1.   diepte zn. 'diepe plek'
categorie:
geleed woord
Onl. (datief mv.) diopithon 'diepten' [10e eeuw; W.Ps.]; mnl. die lencde ende die breide, di hogde ende die dipde 'de lengte en de breedte, de hoogte en de diepte' [1290-1310; MNW-P], de diepte der zee [1348; MNW-P].

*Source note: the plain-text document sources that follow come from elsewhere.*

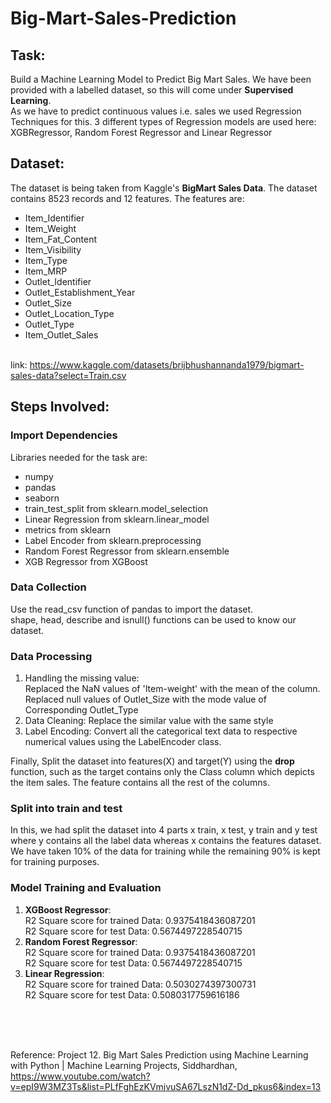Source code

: # Big-Mart-Sales-Prediction
## Task:
Build a Machine Learning Model to Predict Big Mart Sales. We have been provided with a labelled dataset, so this will come under **Supervised Learning**.</br>
As we have to predict continuous values i.e. sales we used Regression Techniques for this. 3 different types of Regression models are used here: XGBRegressor, Random Forest Regressor and Linear Regressor
## Dataset:
The dataset is being taken from Kaggle's **BigMart Sales Data**. The dataset contains 8523 records and 12 features. The features are:</br>
- Item_Identifier</br>
- Item_Weight      </br>          
- Item_Fat_Content   </br>         
- Item_Visibility    </br>        
- Item_Type</br>                 
- Item_MRP </br>                  
- Outlet_Identifier  </br>        
- Outlet_Establishment_Year </br> 
- Outlet_Size      </br>          
- Outlet_Location_Type </br>      
- Outlet_Type        </br>        
- Item_Outlet_Sales </br></br>

link: https://www.kaggle.com/datasets/brijbhushannanda1979/bigmart-sales-data?select=Train.csv


## Steps Involved:
### Import Dependencies
Libraries needed for the task are:</br>
- numpy</br>
- pandas</br>
- seaborn</br>
- train_test_split from sklearn.model_selection</br>
- Linear Regression from sklearn.linear_model</br>
- metrics from sklearn</br>
- Label Encoder from sklearn.preprocessing</br>
- Random Forest Regressor from sklearn.ensemble</br>
- XGB Regressor from XGBoost
### Data Collection 
Use the read_csv function of pandas to import the dataset.</br>
shape, head, describe and isnull() functions can be used to know our dataset.</br>
### Data Processing
1. Handling the missing value:</br>
   Replaced the NaN values of 'Item-weight' with the mean of the column. </br>
   Replaced null values of Outlet_Size with the mode value of Corresponding Outlet_Type</br>
3. Data Cleaning: Replace the similar value with the same style</br>
4. Label Encoding: Convert all the categorical text data to respective numerical values using the LabelEncoder class.</br>

Finally, Split the dataset into features(X) and target(Y) using the **drop** function, such as the target contains only the Class column which depicts the item sales. The feature contains all the rest of the columns.</br>
### Split into train and test
In this, we had split the dataset into 4 parts x train, x test, y train and y test where y contains all the label data whereas x contains the features dataset.</br>
We have taken 10% of the data for training while the remaining 90% is kept for training purposes.</br>
### Model Training and Evaluation</br>
1. **XGBoost Regressor**:</br>
R2 Square score for trained Data: 0.9375418436087201</br>
R2 Square score for test Data: 0.5674497228540715</br>
2. **Random Forest Regressor**:</br>
R2 Square score for trained Data: 0.9375418436087201</br>
R2 Square score for test Data: 0.5674497228540715</br>
3. **Linear Regression**:</br>
R2 Square score for trained Data: 0.5030274397300731</br>
R2 Square score for test Data: 0.5080317759616186</br>

</br></br></br>

Reference: Project 12. Big Mart Sales Prediction using Machine Learning with Python | Machine Learning Projects, Siddhardhan, https://www.youtube.com/watch?v=epI9W3MZ3Ts&list=PLfFghEzKVmjvuSA67LszN1dZ-Dd_pkus6&index=13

Een afleiding bij het bn. diep. In de oudste taalfasen werd een dergelijk abstractum bij een bn. afgeleid met een achtervoegsel -īn, zoals in onl. diupi 'diepte' [10e eeuw; W.Ps.]. Daarnaast bestonden er vormen met het achtervoegsel -iþō/-idō met dezelfde betekenis, bijv. onl. cuolitha 'koelte' [10e eeuw; W.Ps.]. In het Oud- en Middelnederlands stonden beide vormen naast elkaar: mnl. die diepe 'de diepte' [1285; CG II, Rijmb.]. De vorm met -th-/-d- was echter duidelijker en kreeg daardoor de overhand.
Os. diupitha (mnd. dēpede); me. depthe (ne. depth); got. diupiþa 'diepte' < pgm. *diupiþō-.
Na stemloze medeklinkers als -p- ontstond de vorm met -te, die de vormen met -de verdrong. Later werd de uitgang -te ook gebruikt na stemhebbende medeklinkers, bijv. in hoogte.